Among the records below, find the line that has "<p>Для тех URL-адресов, которые"; from there, give the lines again exactly, and stop after the line that has "<p>Для тетирования основой".

Source records:
---
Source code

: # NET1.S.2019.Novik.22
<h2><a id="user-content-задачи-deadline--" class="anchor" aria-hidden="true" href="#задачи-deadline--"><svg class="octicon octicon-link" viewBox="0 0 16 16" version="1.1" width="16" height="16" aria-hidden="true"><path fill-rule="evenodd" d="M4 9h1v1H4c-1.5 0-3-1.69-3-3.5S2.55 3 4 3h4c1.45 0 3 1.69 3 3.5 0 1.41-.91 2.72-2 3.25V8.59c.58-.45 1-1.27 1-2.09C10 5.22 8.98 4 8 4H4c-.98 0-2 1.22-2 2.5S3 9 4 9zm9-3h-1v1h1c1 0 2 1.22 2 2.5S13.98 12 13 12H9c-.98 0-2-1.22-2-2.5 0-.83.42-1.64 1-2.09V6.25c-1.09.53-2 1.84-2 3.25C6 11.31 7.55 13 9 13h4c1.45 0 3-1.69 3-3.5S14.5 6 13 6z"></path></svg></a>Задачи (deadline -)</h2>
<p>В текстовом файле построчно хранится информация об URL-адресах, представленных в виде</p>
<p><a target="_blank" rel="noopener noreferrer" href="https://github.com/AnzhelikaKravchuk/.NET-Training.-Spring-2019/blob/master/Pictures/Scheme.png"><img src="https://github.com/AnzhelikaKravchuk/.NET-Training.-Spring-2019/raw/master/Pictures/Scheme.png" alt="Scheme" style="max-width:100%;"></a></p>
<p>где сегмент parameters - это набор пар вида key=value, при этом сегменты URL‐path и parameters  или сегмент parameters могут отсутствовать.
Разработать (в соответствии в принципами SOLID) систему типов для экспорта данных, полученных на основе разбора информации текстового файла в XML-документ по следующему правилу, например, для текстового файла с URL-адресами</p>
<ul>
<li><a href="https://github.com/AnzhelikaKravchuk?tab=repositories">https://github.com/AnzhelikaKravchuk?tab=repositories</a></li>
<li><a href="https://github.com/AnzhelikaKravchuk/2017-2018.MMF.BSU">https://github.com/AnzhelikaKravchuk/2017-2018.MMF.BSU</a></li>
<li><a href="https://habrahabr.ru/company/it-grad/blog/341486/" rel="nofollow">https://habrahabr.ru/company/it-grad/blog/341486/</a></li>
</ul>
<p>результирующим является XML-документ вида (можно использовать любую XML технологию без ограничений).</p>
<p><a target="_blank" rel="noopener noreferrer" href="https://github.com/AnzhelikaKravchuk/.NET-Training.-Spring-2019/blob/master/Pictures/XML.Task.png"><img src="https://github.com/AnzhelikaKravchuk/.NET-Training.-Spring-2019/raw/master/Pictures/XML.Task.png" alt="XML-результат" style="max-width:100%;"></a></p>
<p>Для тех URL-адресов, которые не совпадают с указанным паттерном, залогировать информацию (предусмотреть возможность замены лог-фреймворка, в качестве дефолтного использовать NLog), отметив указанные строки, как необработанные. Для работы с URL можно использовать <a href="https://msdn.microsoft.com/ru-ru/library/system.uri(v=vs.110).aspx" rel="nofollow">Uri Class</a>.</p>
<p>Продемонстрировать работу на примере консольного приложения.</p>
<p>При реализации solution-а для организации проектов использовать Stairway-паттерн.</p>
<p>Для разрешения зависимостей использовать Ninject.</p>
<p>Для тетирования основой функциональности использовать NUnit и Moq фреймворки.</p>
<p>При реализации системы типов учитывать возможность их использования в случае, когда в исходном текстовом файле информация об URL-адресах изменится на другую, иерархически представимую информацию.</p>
---
- EXERCISE RESULT:
<p>Для тех URL-адресов, которые не совпадают с указанным паттерном, залогировать информацию (предусмотреть возможность замены лог-фреймворка, в качестве дефолтного использовать NLog), отметив указанные строки, как необработанные. Для работы с URL можно использовать <a href="https://msdn.microsoft.com/ru-ru/library/system.uri(v=vs.110).aspx" rel="nofollow">Uri Class</a>.</p>
<p>Продемонстрировать работу на примере консольного приложения.</p>
<p>При реализации solution-а для организации проектов использовать Stairway-паттерн.</p>
<p>Для разрешения зависимостей использовать Ninject.</p>
<p>Для тетирования основой функциональности использовать NUnit и Moq фреймворки.</p>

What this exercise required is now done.